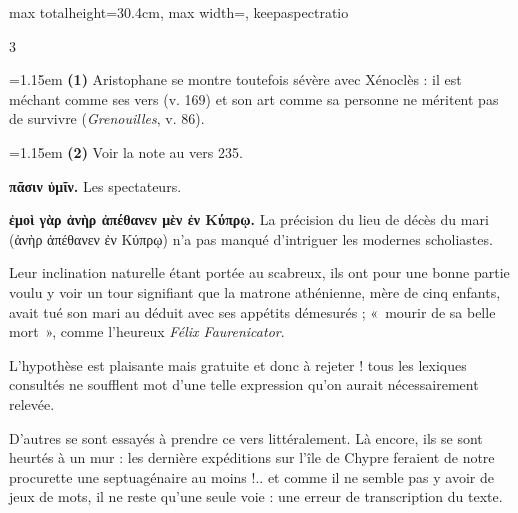\documentclass[11pt,twoside]{book}
\newcommand{\italique}[1]{\textit{#1}}
\begin{document}
\begin{adjustbox}{max totalheight=30.4cm, max width=\textwidth, keepaspectratio}
\begin{minipage}{\textwidth}
{\begin{multicols}{3}
\par\vspace{1.5pt}
\par\vspace{1.2pt}\par\nopagebreak\vspace{1pt}\noindent\hangindent=1.15em {\color{sepiaNote}\textbf{(1)}} Aristophane se montre toutefois sévère avec Xénoclès : il est méchant comme ses vers (v. 169) et son art comme sa personne ne méritent pas de survivre (\italique{Grenouilles}, v. 86).
\par\vspace{1.5pt}
\noindent\hangindent=1.15em {\color{sepiaNote}\textbf{(2)}} Voir la note au vers 235.
\par\vspace{1.5pt}
 \textbf{πᾶσιν ὑμῖν.} Les spectateurs.
\par\vspace{1.5pt}
 \textbf{ἐμοὶ γὰρ ἁνὴρ ἀπέθανεν μὲν ἐν Κύπρῳ.} La précision du lieu de décès du mari (ἁνὴρ ἀπέθανεν ἐν Κύπρῳ) n'a pas manqué d'intriguer les modernes scholiastes.
\par\vspace{1.5pt}
\noindent Leur inclination naturelle étant portée au scabreux, ils ont pour une bonne partie voulu y voir un tour signifiant que la matrone athénienne, mère de cinq enfants, avait tué son mari au déduit avec ses appétits démesurés ; «~mourir de sa belle mort~», comme l'heureux \italique{Félix Faurenicator}.
\par\vspace{1.5pt}
\noindent L'hypothèse est plaisante mais gratuite et donc à rejeter ! tous les lexiques consultés ne soufflent mot d'une telle expression qu'on aurait nécessairement relevée.
\par\vspace{1.5pt}
\noindent D'autres se sont essayés à prendre ce vers littéralement. Là encore, ils se sont heurtés à un mur : les dernière expéditions sur l'île de Chypre feraient de notre procurette une septuagénaire au moins !.. et comme il ne semble pas y avoir de jeux de mots, il ne reste qu'une seule voie : une erreur de transcription du texte.
\par\vspace{1.5pt}

\end{multicols}}
\end{minipage}
\end{adjustbox}
\end{document}
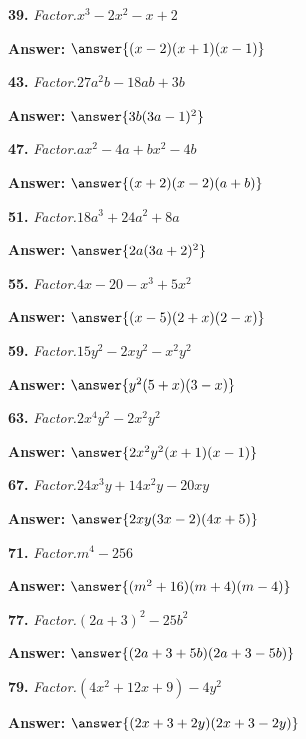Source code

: \documentclass{ximera}
\begin{document}
\begin{problem}
\textbf{39.} \emph{Factor.}\quad $x^3 - 2x^2 - x + 2$

\textbf{Answer:} $\answer{(x -2)(x +1)(x -1)}$
\end{problem}

\begin{problem}
\textbf{43.} \emph{Factor.}\quad $27a^2b - 18ab + 3b$

\textbf{Answer:} $\answer{3b(3a -1)^2}$
\end{problem}

\begin{problem}
\textbf{47.} \emph{Factor.}\quad $ax^2 - 4a + bx^2 - 4b$

\textbf{Answer:} $\answer{(x +2)(x -2)(a +b)}$
\end{problem}

\begin{problem}
\textbf{51.} \emph{Factor.}\quad $18a^3 + 24a^2 + 8a$

\textbf{Answer:} $\answer{2a(3a +2)^2}$
\end{problem}

\begin{problem}
\textbf{55.} \emph{Factor.}\quad $4x - 20 - x^3 + 5x^2$

\textbf{Answer:} $\answer{(x -5)(2 +x)(2 -x)}$
\end{problem}

\begin{problem}
\textbf{59.} \emph{Factor.}\quad $15y^2 - 2xy^2 - x^2y^2$

\textbf{Answer:} $\answer{y^2(5 +x)(3 -x)}$
\end{problem}

\begin{problem}
\textbf{63.} \emph{Factor.}\quad $2x^4y^2 - 2x^2y^2$

\textbf{Answer:} $\answer{2x^2y^2(x +1)(x -1)}$
\end{problem}

\begin{problem}
\textbf{67.} \emph{Factor.}\quad $24x^3y + 14x^2y - 20xy$

\textbf{Answer:} $\answer{2xy(3x -2)(4x +5)}$
\end{problem}

\begin{problem}
\textbf{71.} \emph{Factor.}\quad $m^4 - 256$

\textbf{Answer:} $\answer{(m^2 +16)(m +4)(m -4)}$
\end{problem}

\begin{problem}
\textbf{77.} \emph{Factor.}\quad $(2a + 3)^2 - 25b^2$

\textbf{Answer:} $\answer{(2a +3 +5b)(2a +3 -5b)}$
\end{problem}

\begin{problem}
\textbf{79.} \emph{Factor.}\quad $(4x^2 + 12x + 9) - 4y^2$

\textbf{Answer:} $\answer{(2x +3 +2y)(2x +3 -2y)}$
\end{problem}
\end{document}

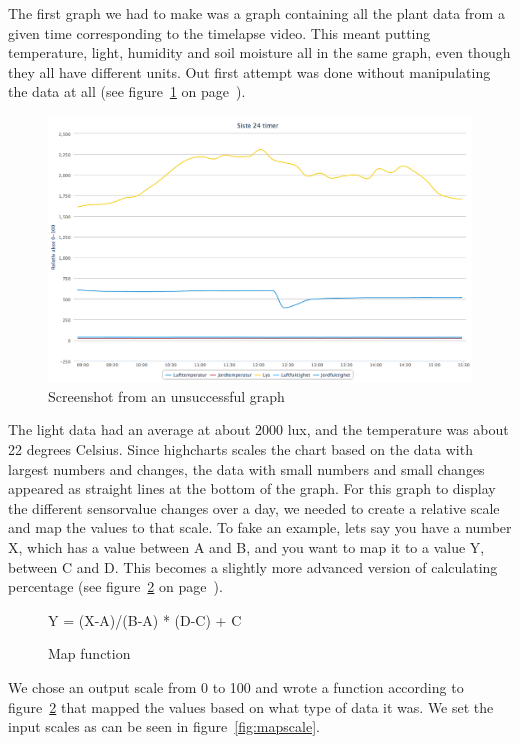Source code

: The first graph we had to make was a graph containing all the plant data from a given time corresponding to the timelapse video. This meant putting temperature, light, humidity and soil moisture all in the same graph, even though they all have different units. Out first attempt was done without manipulating the data at all (see figure~\ref{fig:badgraph} on page~\pageref{fig:badgraph}). 

\begin{figure}
\centering
\includegraphics[width=1\textwidth]{img/interface/badgraph.png}
\caption{Screenshot from an unsuccessful graph}
\label{fig:badgraph}
\end{figure}

The light data had an average at about 2000 lux, and the temperature was about 22 degrees Celsius. Since highcharts scales the chart based on the data with largest numbers and changes, the data with small numbers and small changes appeared as straight lines at the bottom of the graph. 
For this graph to display the different sensorvalue changes over a day, we needed to create a relative scale and map the values to that scale. To fake an example, lets say you have a number X, which has a value between A and B, and you want to map it to a value Y, between C and D. This becomes a slightly more advanced version of calculating percentage (see figure~\ref{fig:mapfunc} on page~\pageref{fig:mapfunc}).

\begin{figure}
\centering
Y = (X-A)/(B-A) * (D-C) + C
\caption{Map function}
\label{fig:mapfunc}
\end{figure}

We chose an output scale from 0 to 100 and wrote a function according to figure~\ref{fig:mapfunc} that mapped the values based on what type of data it was. We set the input scales as can be seen in figure~\ref{fig:mapscale}.

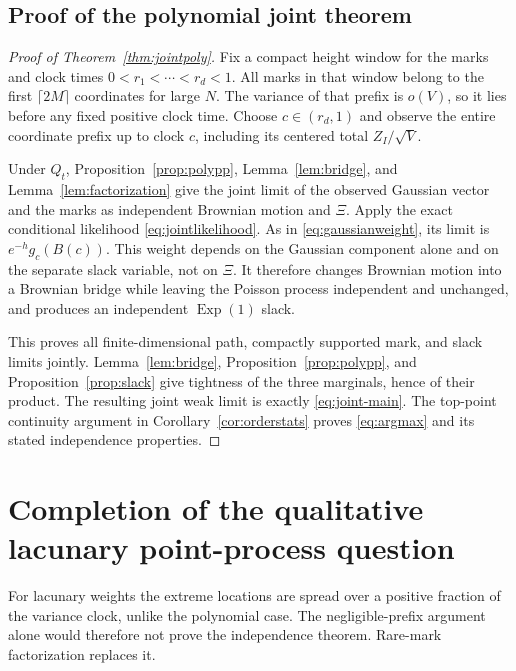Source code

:\documentclass[11pt,a4paper]{article}
\numberwithin{equation}{section}
\theoremstyle{definition}
\theoremstyle{remark}
\newcommand{\Exp}{\operatorname{Exp}}
\begin{document}
\subsection{Proof of the polynomial joint theorem}
\begin{proof}[Proof of Theorem~\ref{thm:jointpoly}]
Fix a compact height window for the marks and clock times
$0<r_1<\cdots<r_d<1$. All marks in that window belong to the first
$\lceil2M\rceil$ coordinates for large $N$. The variance of that
prefix is $o(V)$, so it lies before any fixed positive clock time.
Choose $c\in(r_d,1)$ and observe the entire coordinate prefix up to
clock $c$, including its centered total $Z_I/\sqrt V$.

Under $Q_t$, Proposition~\ref{prop:polypp}, Lemma~\ref{lem:bridge},
and Lemma~\ref{lem:factorization} give the joint limit of the observed
Gaussian vector and the marks as independent Brownian motion and
$\Xi$. Apply the exact conditional likelihood
\eqref{eq:jointlikelihood}. As in \eqref{eq:gaussianweight}, its
limit is $e^{-h}g_c(B(c))$. This weight depends on the Gaussian
component alone and on the separate slack variable, not on $\Xi$.
It therefore changes Brownian motion into a Brownian bridge while
leaving the Poisson process independent and unchanged, and produces
an independent $\Exp(1)$ slack.

This proves all finite-dimensional path, compactly supported mark,
and slack limits jointly. Lemma~\ref{lem:bridge},
Proposition~\ref{prop:polypp}, and Proposition~\ref{prop:slack}
give tightness of the three marginals, hence of their product.
The resulting joint weak limit is exactly \eqref{eq:joint-main}.
The top-point continuity argument in Corollary~\ref{cor:orderstats}
proves \eqref{eq:argmax} and its stated independence properties.
\end{proof}

\section{Completion of the qualitative lacunary point-process question}
\label{sec:lacunary}

For lacunary weights the extreme locations are spread over a positive
fraction of the variance clock, unlike the polynomial case. The
negligible-prefix argument alone would therefore not prove the
independence theorem. Rare-mark factorization replaces it.
\end{document}

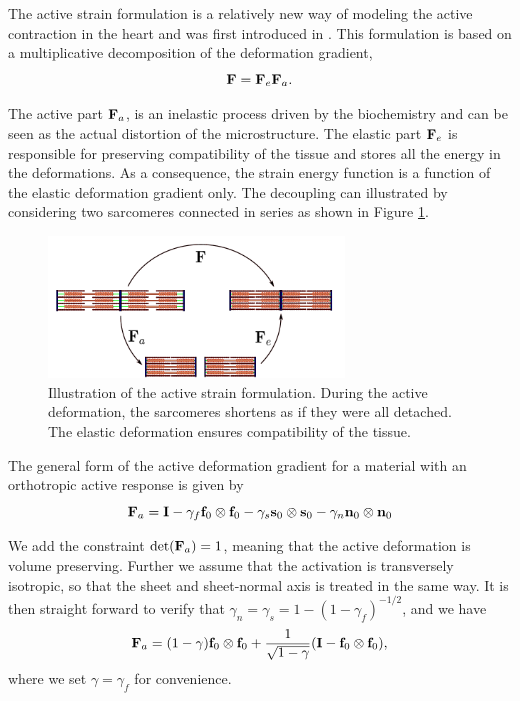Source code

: The active strain formulation is a relatively new way of modeling the
active contraction in the heart and was first introduced in
\cite{taber2000modeling}. This formulation is based on a
multiplicative decomposition of the deformation gradient, 
\begin{equation}
 \mathbf{F} = \mathbf{F}_e \mathbf{F}_a.
\label{eq:active_strain}
\end{equation}


The active part $\mathbf{F}_a$, is an inelastic process driven by the
biochemistry and can be seen as the actual distortion of the
microstructure. The elastic part $\mathbf{F}_e$ is responsible for preserving
compatibility of the tissue and stores all the energy in the
deformations. As a consequence, the strain energy function is a
function of the elastic deformation gradient only. The
decoupling can illustrated by considering two sarcomeres connected in
series as shown in Figure \ref{fig:actstrain}. 

\begin{figure}[htbp]
  \centering
    \includegraphics[width=0.7\textwidth]{chapters/introduction/figures/actstrain.pdf}
\caption{Illustration of the active strain formulation. During the active
deformation, the sarcomeres shortens as if they were all detached. The
elastic deformation ensures compatibility of the tissue.}
\label{fig:actstrain}
\end{figure}


The general form of the active deformation gradient for a
material with an orthotropic active response is given by
\begin{equation}
  \mathbf{F}_a =  \mathbf{I}
  - \gamma_f \mathbf{f}_0 \otimes \mathbf{f}_0
  - \gamma_s \mathbf{s}_0 \otimes \mathbf{s}_0
  - \gamma_n \mathbf{n}_0\otimes \mathbf{n}_0
 \label{eq:active_strain_Fa_general}
\end{equation}

We add the constraint $\det(\mathbf{F}_a) = 1$, meaning that the active
deformation is volume preserving. Further we assume that the activation is
transversely isotropic, so that the sheet and sheet-normal axis is
treated in the same way. It is then straight forward to verify that
$\gamma_n = \gamma_s =1- (1-\gamma_f)^{-1/2}$, and we have
\begin{equation}
  \mathbf{F}_a = (1 - \gamma) \mathbf{f}_0 \otimes \mathbf{f}_0  + \frac{1}{\sqrt{1 - \gamma}} (\mathbf{I} - \mathbf{f}_0 \otimes \mathbf{f}_0), 
 \label{eq:intro_active_strain_Fa_gjerald}
\end{equation}
where we set $\gamma = \gamma_f$ for convenience. 


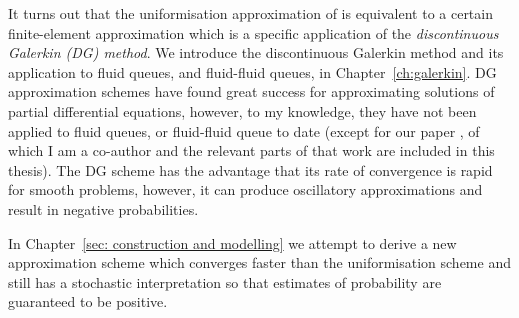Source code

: It turns out that the uniformisation approximation of \cite{bo2013} is equivalent to a certain finite-element approximation which is a specific application of the \emph{discontinuous Galerkin (DG) method}. We introduce the discontinuous Galerkin method and its application to fluid queues, and fluid-fluid queues, in Chapter~\ref{ch:galerkin}. DG approximation schemes have found great success for approximating solutions of partial differential equations, however, to my knowledge, they have not been applied to fluid queues, or fluid-fluid queue to date (except for our paper \cite{blnos2022}, of which I am a co-author and the relevant parts of that work are included in this thesis). The DG scheme has the advantage that its rate of convergence is rapid for smooth problems, however, it can produce oscillatory approximations and result in negative probabilities.

In Chapter~\ref{sec: construction and modelling} we attempt to derive a new approximation scheme which converges faster than the uniformisation scheme and still has a stochastic interpretation so that estimates of probability are guaranteed to be positive.







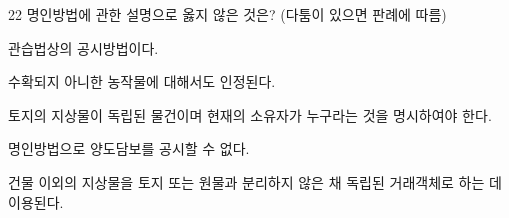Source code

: \begin{question}{22}
명인방법에 관한 설명으로 옳지 않은 것은? (다툼이 있으면 판례에 따름)
\begin{choices}
  \item 관습법상의 공시방법이다.
  \item 수확되지 아니한 농작물에 대해서도 인정된다.
  \item 토지의 지상물이 독립된 물건이며 현재의 소유자가 누구라는 것을 명시하여야 한다.
  \item 명인방법으로 양도담보를 공시할 수 없다.
  \item 건물 이외의 지상물을 토지 또는 원물과 분리하지 않은 채 독립된 거래객체로 하는 데 이용된다.
\end{choices}
\end{question}
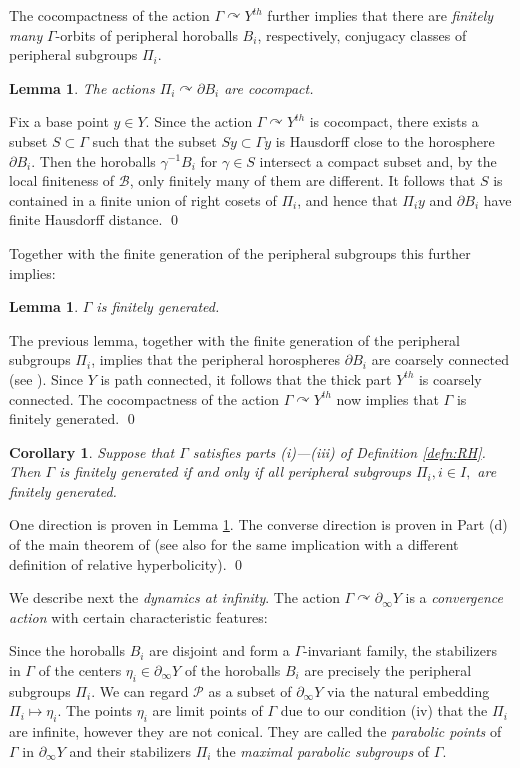 \documentclass[12pt]{article}
\theoremstyle{boldplain}
\newtheorem{cor}[equation]{Corollary}
\newtheorem{lem}[equation]{Lemma}
\theoremstyle{bolddefinition}
\numberwithin{equation}{section}
\def\ga{\gamma}
\def\Ga{\Gamma}
\def\acts{\curvearrowright}
\def\D{\partial}
\def\geo{\partial_{\infty}}
\begin{document}
The cocompactness of the action $\Ga\acts Y^{th}$ further implies 
that there are {\em finitely many} $\Ga$-orbits of peripheral horoballs $B_i$, respectively, 
conjugacy classes of peripheral subgroups $\Pi_i$.


\begin{lem}
\label{lem:prphsbgcchs}
The actions $\Pi_i\acts\D B_i$ are cocompact.
\end{lem}
\proof 
Fix a base point $y\in Y$.
Since the action $\Ga\acts Y^{th}$ is cocompact,
there exists a subset $S\subset\Ga$ such that the subset 
$Sy\subset\Ga y$ 
is Hausdorff close to the horosphere $\D B_i$.
Then the horoballs $\ga^{-1}B_i$ for $\ga\in S$ intersect a compact subset and,
by the local finiteness of ${\mathcal B}$, 
only finitely many of them are different. 
It follows that $S$ is contained in a finite union of right cosets of $\Pi_i$,
and hence that $\Pi_iy$ and $\D B_i$ have finite Hausdorff distance. 
\qed

\medskip
Together with the finite generation of the peripheral subgroups this further implies:
\begin{lem}\label{lem:RH->fg} 
$\Ga$ is finitely generated.
\end{lem}
\proof
The previous lemma,  together with the finite generation of the peripheral subgroups $\Pi_i$, implies 
that the peripheral horospheres $\D B_i$ are coarsely connected (see \cite{Drutu-Kapovich}). 
Since $Y$ is path connected, it follows that the thick part $Y^{th}$ is coarsely connected.
The cocompactness of the action $\Ga\acts Y^{th}$ now implies that $\Ga$ is finitely generated.
\qed

\begin{cor}
Suppose that $\Ga$ satisfies parts (i)---(iii) of Definition \ref{defn:RH}. Then 
$\Ga$ is finitely generated if and only if all peripheral subgroups $\Pi_i, i\in I,$ are finitely generated. 
\end{cor}
\proof One direction is proven in Lemma \ref{lem:RH->fg}. The converse direction is proven in Part (d) of the main theorem 
of \cite{Gerasimov} (see also \cite{Drutu-Sapir} for the same implication with a different definition of relative hyperbolicity). \qed 


\medskip
We describe next the {\em dynamics at infinity}.
The action $\Ga\acts\geo Y$ 
is a {\em convergence action} with certain characteristic features:

Since the horoballs $B_i$ are disjoint and form a $\Ga$-invariant family,
the stabilizers in $\Ga$ of the centers $\eta_i\in\geo Y$ of the horoballs $B_i$ are precisely the peripheral subgroups $\Pi_i$.
We can regard ${\mathcal P}$ as a subset of $\geo Y$
via the natural embedding $\Pi_i\mapsto\eta_i$.
The points $\eta_i$ are limit points of $\Ga$ 
due to our condition (iv) that the $\Pi_i$ are infinite,
however they are not conical.
They are called the {\em parabolic points} of $\Ga$ in $\geo Y$
and their stabilizers $\Pi_i$ the {\em maximal parabolic subgroups} of $\Ga$. 
\end{document}
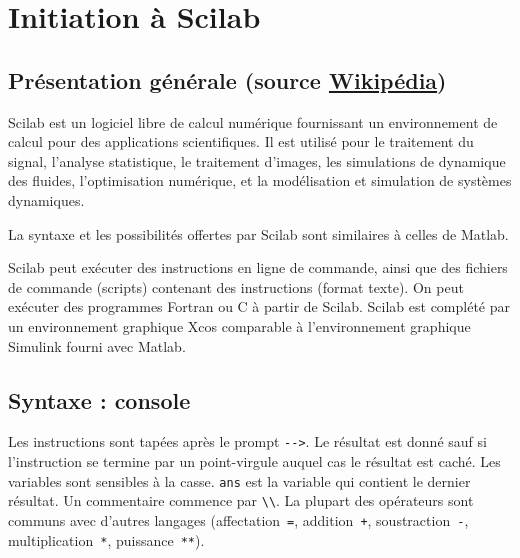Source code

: \chapter{Initiation à Scilab\label{annexe-scilab}}

\section[Présentation générale]{Présentation générale (source \href{https://fr.wikipedia.org/wiki/Scilab}{Wikipédia})}
Scilab est un logiciel libre
de calcul numérique fournissant un environnement de
calcul pour des applications scientifiques. 
Il est utilisé pour le traitement 
du signal, l'analyse statistique, 
le traitement d'images, les simulations de 
dynamique des fluides, l'optimisation numérique, et la 
modélisation et simulation de systèmes dynamiques.

La syntaxe et les possibilités offertes par Scilab sont 
similaires à celles de Matlab.

Scilab peut exécuter des instructions en ligne de commande, ainsi que 
des fichiers de commande (scripts) contenant des instructions (format texte). 
On peut exécuter des programmes Fortran ou C à partir de Scilab.
Scilab est complété par un environnement graphique Xcos comparable 
à l'environnement graphique Simulink fourni avec Matlab. 

\newpage
\section{Syntaxe : console}
Les instructions sont tapées après le prompt \verb?-->?. Le résultat est donné sauf si l'instruction se termine par 
un point-virgule auquel cas le résultat est caché.
Les variables sont sensibles à la casse.
\verb?ans? est la variable qui contient le dernier résultat.
Un commentaire commence par  \verb?\\?. 
La plupart des opérateurs sont communs avec d'autres langages (affectation~\verb?=?, addition~\verb?+?, soustraction~\verb?-?, multiplication~\verb?*?, puissance~\verb?**?).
------------------------
Exercise objective>
Please work out how many lines in the data include "polypp"; write that number only.

Exercise answer>
2